In keeping with the previous report of Lenting et al, human pdVWF bound to both galectin-1 and galectin-3 in a dose-dependent manner. Enzymatic desialylation of pdVWF with α2-3,6,8,9 neuraminidase (Neu-VWF) markedly enhanced binding to galectin-1 (231±6%, p<0.0001). Similarly, removal of terminal sialic acid also increased binding to galectin-3, albeit to a lesser extent (136±6%, p<0.05). To further define the role of VWF glycans in regulating galectin binding, pdVWF was exposed to sequential neuraminidase and galactosidase digestions to remove terminal sialic acid and sub-terminal galactose residues (NeuGal-VWF). In contrast to the enhanced binding of Neu-VWF, binding of NeuGal-VWF to both galectin -1 and -3 was significantly reduced (51±5% and 52±6% compared to pdVWF; p<0.005). Cumulatively these findings suggest that loss of capping sialic acid and exposure of sub-terminal galactose critically regulates VWF-galectin binding. Treatment with PNGase F to completely remove N-linked carbohydrate structures (PNG-VWF) markedly decreased binding to galectin -1 and -3 (13±1% and 57±2%, p<0.001). Moreover, combined PNGase F and O-glycosidase digestions further attenuated galectin-3 binding (21±1%, p<0.001), suggesting that both the N- and O-linked glycans are involved in mediating the VWF-galectin interaction.

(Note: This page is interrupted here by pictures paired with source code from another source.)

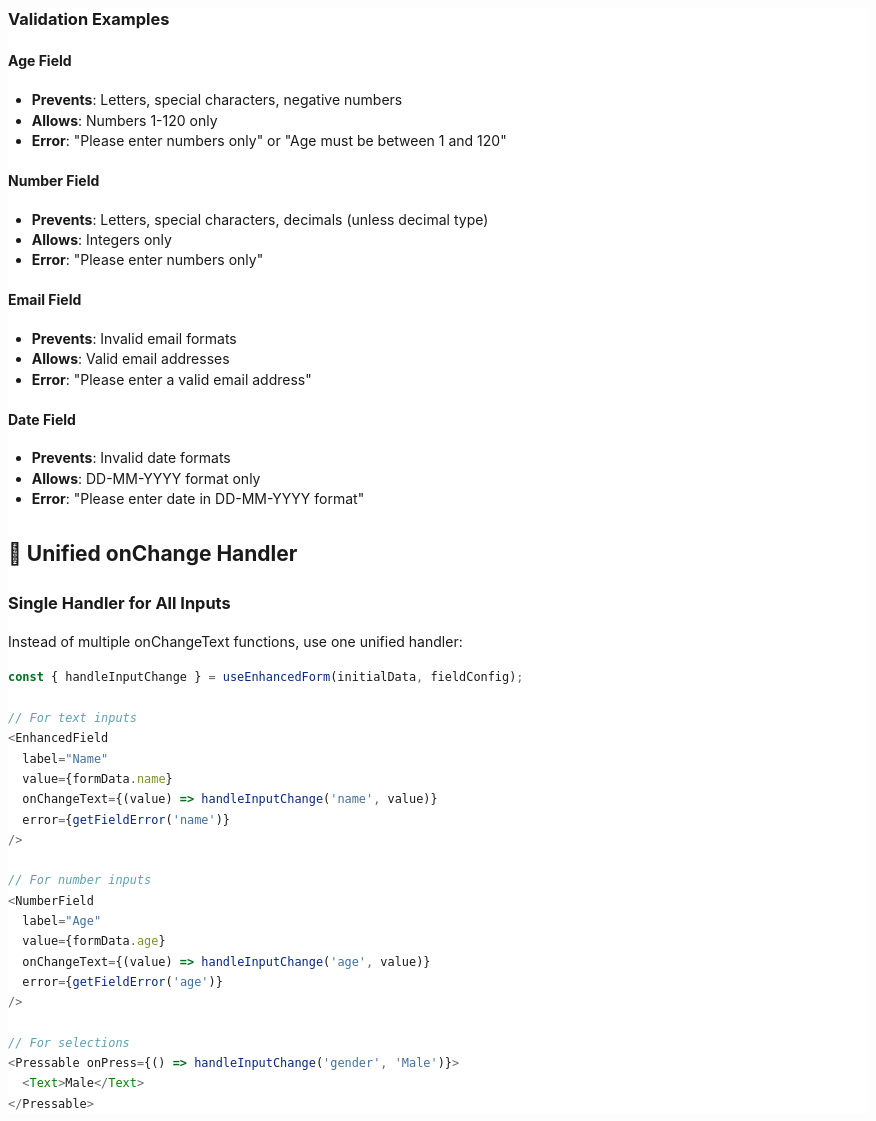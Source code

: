 ### Validation Examples

#### Age Field
- **Prevents**: Letters, special characters, negative numbers
- **Allows**: Numbers 1-120 only
- **Error**: "Please enter numbers only" or "Age must be between 1 and 120"

#### Number Field
- **Prevents**: Letters, special characters, decimals (unless decimal type)
- **Allows**: Integers only
- **Error**: "Please enter numbers only"

#### Email Field
- **Prevents**: Invalid email formats
- **Allows**: Valid email addresses
- **Error**: "Please enter a valid email address"

#### Date Field
- **Prevents**: Invalid date formats
- **Allows**: DD-MM-YYYY format only
- **Error**: "Please enter date in DD-MM-YYYY format"

## 🔄 Unified onChange Handler

### Single Handler for All Inputs

Instead of multiple onChangeText functions, use one unified handler:

```typescript
const { handleInputChange } = useEnhancedForm(initialData, fieldConfig);

// For text inputs
<EnhancedField
  label="Name"
  value={formData.name}
  onChangeText={(value) => handleInputChange('name', value)}
  error={getFieldError('name')}
/>

// For number inputs
<NumberField
  label="Age"
  value={formData.age}
  onChangeText={(value) => handleInputChange('age', value)}
  error={getFieldError('age')}
/>

// For selections
<Pressable onPress={() => handleInputChange('gender', 'Male')}>
  <Text>Male</Text>
</Pressable>
```

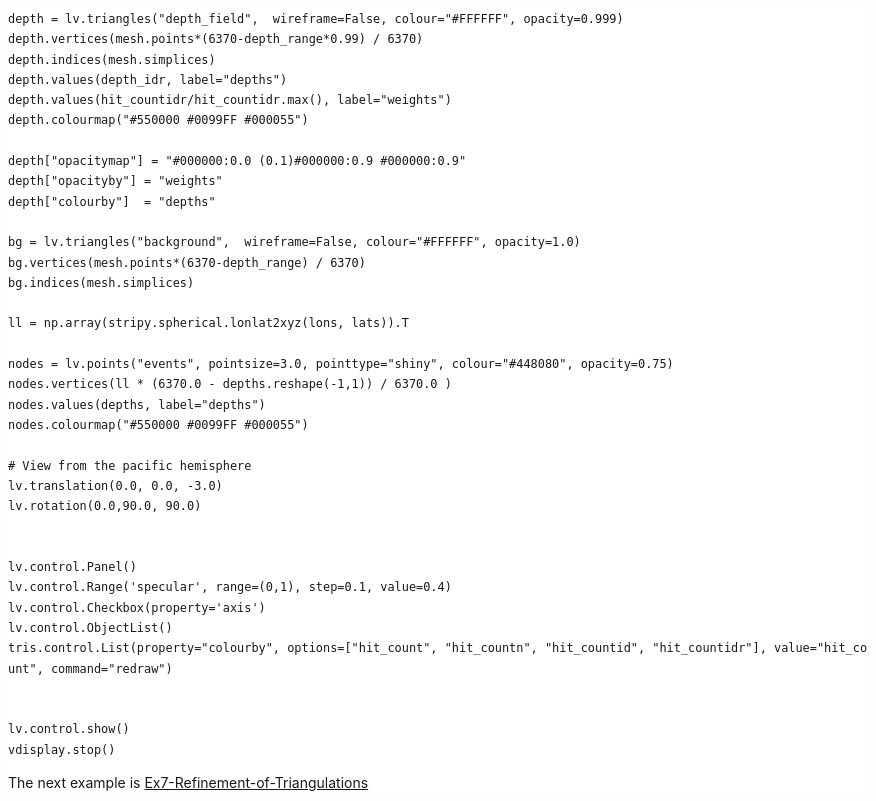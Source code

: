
 ```{code-cell} ipython3
depth = lv.triangles("depth_field",  wireframe=False, colour="#FFFFFF", opacity=0.999)
depth.vertices(mesh.points*(6370-depth_range*0.99) / 6370)
depth.indices(mesh.simplices)
depth.values(depth_idr, label="depths")
depth.values(hit_countidr/hit_countidr.max(), label="weights")
depth.colourmap("#550000 #0099FF #000055")

depth["opacitymap"] = "#000000:0.0 (0.1)#000000:0.9 #000000:0.9"
depth["opacityby"] = "weights"
depth["colourby"]  = "depths"
 
bg = lv.triangles("background",  wireframe=False, colour="#FFFFFF", opacity=1.0)
bg.vertices(mesh.points*(6370-depth_range) / 6370)
bg.indices(mesh.simplices)

ll = np.array(stripy.spherical.lonlat2xyz(lons, lats)).T

nodes = lv.points("events", pointsize=3.0, pointtype="shiny", colour="#448080", opacity=0.75)
nodes.vertices(ll * (6370.0 - depths.reshape(-1,1)) / 6370.0 )
nodes.values(depths, label="depths")
nodes.colourmap("#550000 #0099FF #000055")

# View from the pacific hemisphere 
lv.translation(0.0, 0.0, -3.0)
lv.rotation(0.0,90.0, 90.0)


lv.control.Panel()
lv.control.Range('specular', range=(0,1), step=0.1, value=0.4)
lv.control.Checkbox(property='axis')
lv.control.ObjectList()
tris.control.List(property="colourby", options=["hit_count", "hit_countn", "hit_countid", "hit_countidr"], value="hit_count", command="redraw")


lv.control.show()
vdisplay.stop()
```

The next example is [Ex7-Refinement-of-Triangulations](./Ex7-Refinement-of-Triangulations.md)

ABO(H) blood group antigens are expressed on both the N-linked and O-linked glycans of human VWF. Moreover, ABO(H) determinants influence VWF susceptibility to ADAMTS13 proteolysis and plasma VWF half-life, through unknown mechanisms. Purified VWF from normal group AB individuals bound to both galectin-1 and galectin-3 significantly better than group O VWF (146±8% and 483±19%; p<0.01). Conversely, no significant difference in binding was observed between Group O and Bombay VWF. Consequently, although terminal A (GalNAc) and B (Gal) sugar moieties promote galectin binding, expression of terminal α1–2 fucose residues is not important. The glycosylation profile of platelet-VWF differs from that of pdVWF. In particular, platelet-VWF expresses reduced levels of both capping sialic acid and sub-terminal galactose residues (∼50%), and lacks AB blood group antigens. To characterize the effects of this differential sugar expression on galectin binding, platelet-derived VWF was isolated and purified (platelet freeze-thawing followed by immuno-affinity chromatography with monoclonal CLB-Rag20). In keeping with the reduction in Gal and AB blood group antigen expression, platelet VWF bound less well to galectin-1 and galectin-3 (72±6% and 67±7% versus pdVWF; p<0.05).

These novel data demonstrate that both the N- and O-linked oligosaccharide structures of VWF are involved in mediating galectin binding. In particular, expression of terminal AB blood group antigens, and expression of sub-terminal galactose moieties following loss of capping sialic acid, both markedly enhance galectin binding affinity. Further studies will be required to define how galectin binding is involved in mediating the functional consequences of variation in VWF glycans.